American Forests

Jul 23, 2018

4 min read

New Forestry for a Changing Climate

By Jad Daley, President & CEO of American Forests, and Robert Bonnie, Rubenstein Fellow at Duke University

Since 2010, 129 million trees have died across California due to drought, wildfires and bark beetles — phenomena exacerbated by climate change. Roughly 85 percent of the dead trees were located in the Sierra Nevada, home to Yosemite National Park and millions of acres of other public lands. Photo: Jorge Láscar

The news from our western wildlands is once again grim. Wildfires fueled by extreme drought, low humidity and high winds are again ravaging western lands, causing mass evacuations, destroying forests, homes and, in some cases, lives.

If you are looking for a canary in the coal mine on climate change, look no further than America’s forests. Now that the changing climate is creating a new normal for our forests, the way we care for them must adapt.

Fire management offers a case in point. For much of the 20th century, foresters saw fire as the enemy, which lead to the suppression of periodic natural fires, leaving our forests much more densely stocked with trees.

Then along came climate change. Extreme weather events like prolonged drought and heatwaves have turned these fire-suppressed forests into bone-dry tinderboxes. Nowhere is this more evident than the arid western U.S., where tens of millions of forest acres are succumbing to escalating drought, pests and catastrophic fire. Wildfires burn hot enough to sterilize soil across huge expanses — a rarity that has become routine.

Longleaf pine forests used to dominate the southeastern United States. While longleaf forests are being restored, a recent study found that prolonged drought has altered the composition of southeastern forests. Photo: Jack Culpepper, U.S. Fish & Wildlife Service

But it’s not only western forests. A recent University of Florida study found that southeastern forests are already seeing a changing mixture of tree species in response to prolonged drought. Dangerous forest pests are reaching farther north into New England as its climate warms. New stresses are coming to all of America’s forests.

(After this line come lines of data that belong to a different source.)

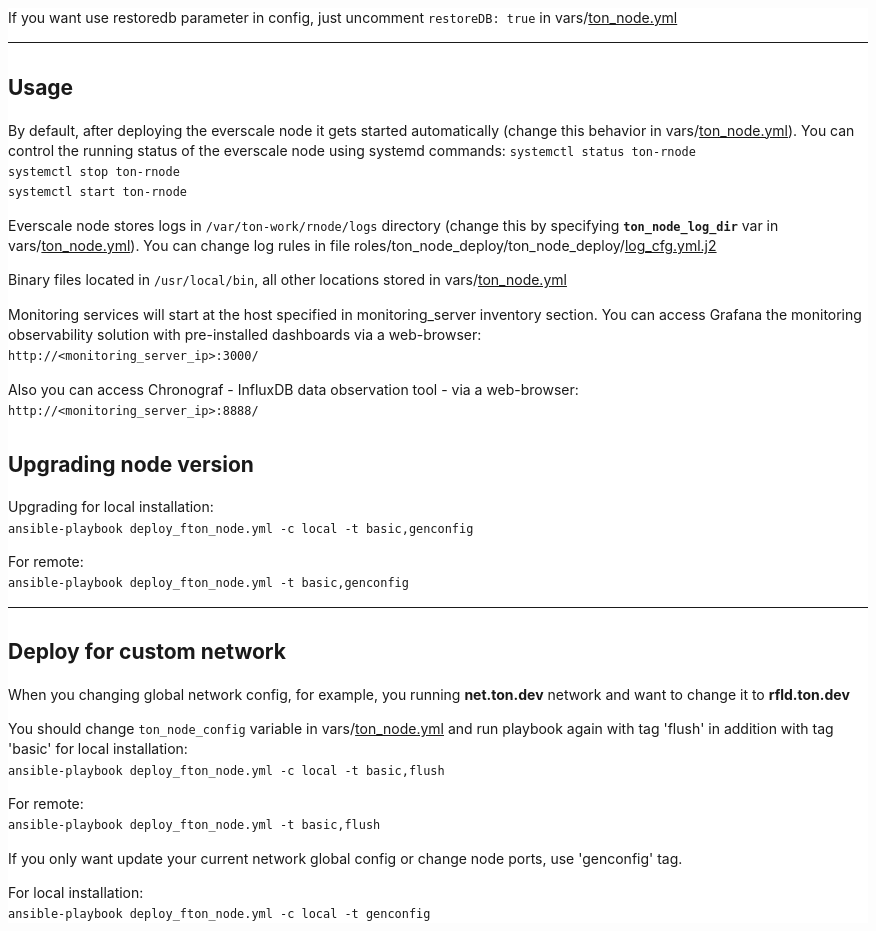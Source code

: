 If you want use restoredb parameter in config, just uncomment `restoreDB: true` in vars/[ton_node.yml](./vars/ton_node.yml)

---
## Usage
By default, after deploying the everscale node it gets started automatically (change this behavior in vars/[ton_node.yml](./vars/ton_node.yml)).
You can control the running status of the everscale node using systemd commands:
`systemctl status ton-rnode`\
`systemctl stop ton-rnode` \
`systemctl start ton-rnode`

Everscale node stores logs in `/var/ton-work/rnode/logs` directory (change this by specifying **`ton_node_log_dir`** var in vars/[ton_node.yml](./vars/ton_node.yml)).
You can change log rules in file roles/ton_node_deploy/ton_node_deploy/[log_cfg.yml.j2](./roles/ton_node_deploy/templates/log_cfg.yml.j2)

Binary files located in `/usr/local/bin`, all other locations stored in vars/[ton_node.yml](./vars/ton_node.yml)


Monitoring services will start at the host specified in monitoring_server inventory section.
You can access Grafana the monitoring observability solution with pre-installed dashboards via a web-browser:\
`http://<monitoring_server_ip>:3000/`

Also you can access Chronograf - InfluxDB data observation tool - via a web-browser:\
`http://<monitoring_server_ip>:8888/`

## Upgrading node version

Upgrading for local installation:\
`ansible-playbook deploy_fton_node.yml -c local -t basic,genconfig`

For remote:\
`ansible-playbook deploy_fton_node.yml -t basic,genconfig`

---
## Deploy for custom network
When you changing global network config, for example, you running **net.ton.dev** network and want to change it to **rfld.ton.dev**

You should change `ton_node_config` variable in vars/[ton_node.yml](./vars/ton_node.yml) and run playbook again with tag 'flush' in addition with tag 'basic' for local installation:\
`ansible-playbook deploy_fton_node.yml -c local -t basic,flush`

For remote:\
`ansible-playbook deploy_fton_node.yml -t basic,flush`


If you only want update your current network global config or change node ports, use 'genconfig' tag.

For local installation:\
`ansible-playbook deploy_fton_node.yml -c local -t genconfig`
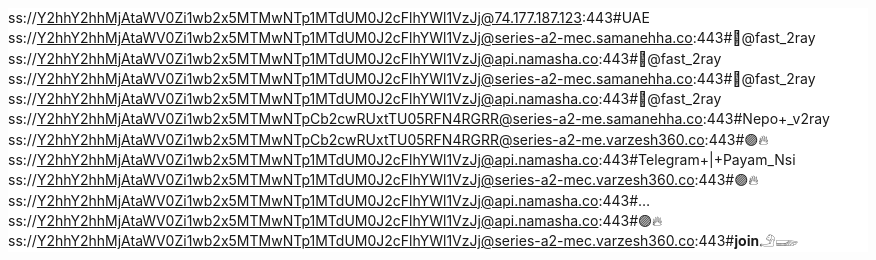 ss://Y2hhY2hhMjAtaWV0Zi1wb2x5MTMwNTp1MTdUM0J2cFlhYWl1VzJj@74.177.187.123:443#UAE
ss://Y2hhY2hhMjAtaWV0Zi1wb2x5MTMwNTp1MTdUM0J2cFlhYWl1VzJj@series-a2-mec.samanehha.co:443#🔰@fast_2ray
ss://Y2hhY2hhMjAtaWV0Zi1wb2x5MTMwNTp1MTdUM0J2cFlhYWl1VzJj@api.namasha.co:443#🔰@fast_2ray
ss://Y2hhY2hhMjAtaWV0Zi1wb2x5MTMwNTp1MTdUM0J2cFlhYWl1VzJj@series-a2-mec.samanehha.co:443#🔰@fast_2ray
ss://Y2hhY2hhMjAtaWV0Zi1wb2x5MTMwNTp1MTdUM0J2cFlhYWl1VzJj@api.namasha.co:443#🔰@fast_2ray
ss://Y2hhY2hhMjAtaWV0Zi1wb2x5MTMwNTpCb2cwRUxtTU05RFN4RGRR@series-a2-me.samanehha.co:443#Nepo+_v2ray
ss://Y2hhY2hhMjAtaWV0Zi1wb2x5MTMwNTpCb2cwRUxtTU05RFN4RGRR@series-a2-me.varzesh360.co:443#🟣🔥
ss://Y2hhY2hhMjAtaWV0Zi1wb2x5MTMwNTp1MTdUM0J2cFlhYWl1VzJj@api.namasha.co:443#Telegram+|+Payam_Nsi
ss://Y2hhY2hhMjAtaWV0Zi1wb2x5MTMwNTp1MTdUM0J2cFlhYWl1VzJj@series-a2-mec.varzesh360.co:443#🟣🔥
ss://Y2hhY2hhMjAtaWV0Zi1wb2x5MTMwNTp1MTdUM0J2cFlhYWl1VzJj@api.namasha.co:443#…
ss://Y2hhY2hhMjAtaWV0Zi1wb2x5MTMwNTp1MTdUM0J2cFlhYWl1VzJj@api.namasha.co:443#🟣🔥
ss://Y2hhY2hhMjAtaWV0Zi1wb2x5MTMwNTp1MTdUM0J2cFlhYWl1VzJj@series-a2-mec.varzesh360.co:443#𝐣𝐨𝐢𝐧𓄂𓆃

Though forests might seem a distant concern to many Americans, we all have much to lose when forests are at risk. Forests produce more than half of our drinking water and provide 2.4 million jobs, among many other public benefits.

Less widely understood is that U.S. forests and forest products capture and store 14 percent of U.S. carbon emissions each year. But this climate-slowing power of forests could be hindered — or even reversed — as forests die and release carbon dioxide back into the atmosphere.

Fortunately, cutting-edge science tells us that we can protect forests from the worst effects of climate change while bolstering their power to capture and store carbon. But only if we embrace new thinking and bold action.

Protecting our forests from climate change will often require active forest management, including harvesting dead and dying trees, reforestation, reintroducing controlled fire and other measures.

Consider California’s forests, where 129 million trees have died since 2010, with roughly 85 percent of those located in the Sierra Nevada. If we do nothing, many areas will experience fires so intense that they cannot be reforested and will transition to a shrub ecosystem. The best hope for sustaining forests like those in the Sierra will be to thin areas with dead and declining trees, while restoring a more resilient forest and using controlled burns more frequently.

This video of a 2016 USFS tree mortality survey provides an aerial perspective of the devastation in the Sierra Nevada.

As two long-time conservationists, we don’t offer this prescription lightly. Many environmentalists have long resisted calls for more active forest management, and accepting active management in one place doesn’t make it the right approach everywhere. There are some forests, including old-growth and wilderness areas, that can be managed with a light touch or no touch at all — even in a changing climate.

Still, even if Americans can come together to embrace climate-smart forestry, it won’t come for free. This is where government action comes in.

Congress has taken an important first step to provide needed resources by enacting a “Fire Funding Fix” as part of the FY2018 Omnibus appropriations bill. The Fire Fix will allow the U.S. Forest Service (USFS) to stop diverting funds away from forest management to pay for increasingly expensive fires, a practice that resulted in well over half of the agency’s budget being devoted to firefighting.

While the Fire Fix will provide additional resources to support forest restoration on America’s 193 million acres of national forests, we must do much more. Congress should look to the Farm Bill being debated right now to provide additional resources to empower similar efforts from states, tribes and private landowners. And over the long term, Congress will need to substantially bolster USFS funding so that the agency can rebuild its staff and forestry resources to adequately confront the climate crisis on our forests.

Climate change should be the catalyst for all those who champion conservation of America’s forests — environmentalists, forest industry, local communities and government agencies — to come together and support a hands-on approach to help our forests achieve long-term health and resilience. The question is whether we will shift our thinking and resources quickly enough to keep up with climate change. Our forests await the answer.

Jad Daley is president & CEO of American Forests, as well as the co-founder and current co-chair of the Forest-Climate Working Group.

Robert Bonnie is a Rubenstein Fellow at Duke University, and former Undersecretary for Natural Resources and the Environment, U.S. Department of Agriculture.